A company is no different, the forging process and the reshaping blows from the blacksmith’s hammer on the anvil in terms of your business come in the form of feedback, reviews and commentary.

Feedback comes in different forms and could be product reviews either visual, based on product appearance, tactile, the physical feel or use of the brand, and emotional the customer’s overall feeling or mentality after a service or experience. All of which are equally important and afford a company the valuable opportunity to pivot, reshape, innovate and evolve.

Every industry or marketplace changes on the daily, the ability to be flexible, adapt with the times, bend, but not break when a product or industry faces stress is what builds the longevity which separates the great companies we all recognize from the majority of businesses we never hear of as most unfortunately fail within their 1st year.

Through feedback, brands can connect directly with the customer base they are targeting to sell to or engage with and garner valuable information. By putting a product or service out there, it allows for this honest and valuable data to come in freely. It’s important to allow and encourage reviews, by either placing them after an order or incentivize customers to add reviews then rewarding them with and internal benefit such as a discount on their next visit or purchase, thereby collecting information and incentivizing repeat engagement.

Another strategy to promote feedback is to send a new product or one being developed to the target client base either current or future, for free ahead of it’s release. This upfront may seem like a negative, giving away product, however the feedback gathered from the user experience can save endless amounts of money on the back end.

Think of creating a product, ordering hundreds or thousands of units launching them to the market and then sales become stagnant. Reason, something about the product it doesn’t appeal to the customer.
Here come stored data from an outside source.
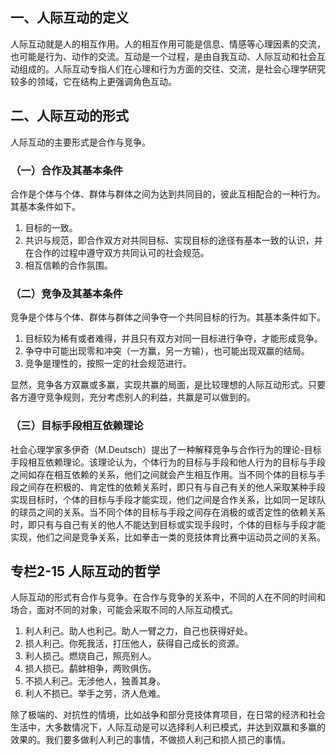 
## 一、人际互动的定义

人际互动就是人的相互作用。人的相互作用可能是信息、情感等心理因素的交流，也可能是行为、动作的交流。互动是一个过程，是由自我互动、人际互动和社会互动组成的。人际互动专指人们在心理和行为方面的交往、交流，是社会心理学研究较多的领域，它在结构上更强调角色互动。

## 二、人际互动的形式

人际互动的主要形式是合作与竞争。

### （一）合作及其基本条件

合作是个体与个体、群体与群体之间为达到共同目的，彼此互相配合的一种行为。其基本条件如下。

1. 目标的一致。
2. 共识与规范，即合作双方对共同目标、实现目标的途径有基本一致的认识，并在合作的过程中遵守双方共同认可的社会规范。
3. 相互信赖的合作氛围。

### （二）竞争及其基本条件

竞争是个体与个体、群体与群体之间争夺一个共同目标的行为。其基本条件如下。

1. 目标较为稀有或者难得，并且只有双方对同一目标进行争夺，才能形成竞争。
2. 争夺中可能出现零和冲突（一方赢，另一方输），也可能出现双赢的结局。
3. 竞争是理性的，按照一定的社会规范进行。

显然，竞争各方双赢或多赢，实现共赢的局面，是比较理想的人际互动形式。只要各方遵守竞争规则，充分考虑别人的利益，共赢是可以做到的。 

### （三）目标手段相互依赖理论

社会心理学家多伊奇（M.Deutsch）提出了一种解释竞争与合作行为的理论-目标手段相互依赖理论。该理论认为，个体行为的目标与手段和他人行为的目标与手段之间如存在相互依赖的关系，他们之间就会产生相互作用。当不同个体的目标与手段之间存在积极的、肯定性的依赖关系时，即只有与自己有关的他人采取某种手段实现目标时，个体的目标与手段才能实现，他们之间是合作关系，比如同一足球队的球员之间的关系。当不同个体的目标与手段之间存在消极的或否定性的依赖关系时，即只有与自己有关的他人不能达到目标或实现手段时，个体的目标与手段才能实现，他们之间是竞争关系，比如拳击一类的竞技体育比赛中运动员之间的关系。

<div class="specialColumn">

## 专栏2-15 人际互动的哲学

人际互动的形式有合作与竞争。在合作与竞争的关系中，不同的人在不同的时间和场合，面对不同的对象，可能会采取不同的人际互动模式。

1. 利人利己。助人也利己。助人一臂之力，自己也获得好处。
2. 损人利己。你死我活，打压他人，获得自己成长的资源。
3. 利人损己。燃烧自己，照亮别人。
4. 损人损已。鹬蚌相争，两败俱伤。
5. 不损人利己。无涉他人，独善其身。
6. 利人不损已。举手之劳，济人危难。

除了极端的、对抗性的情境，比如战争和部分竞技体育项目，在日常的经济和社会生活中，大多数情况下，人际互动是可以选择利人利已模式，并达到双赢和多赢的效果的。我们要多做利人利己的事情，不做损人利己和损人损己的事情。

</div>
Perhaps it’s the branding possibly not communicating the usefulness of the product, or it’s performance, flavoring, presentation and so on that is not resonating with the public. In this example the business has spent thousands on a product that it now is having trouble selling and has to reformulate after the fact to change in order to adapt to consumer sentiment.

Gathering external feedback before a brand launch is of paramount importance, the largest companies we all aspire to be or compete with do so, spending millions of dollars on research and development. They understand the importance and value of feedback and there shouldn’t be a reason why your small business should follow the same example.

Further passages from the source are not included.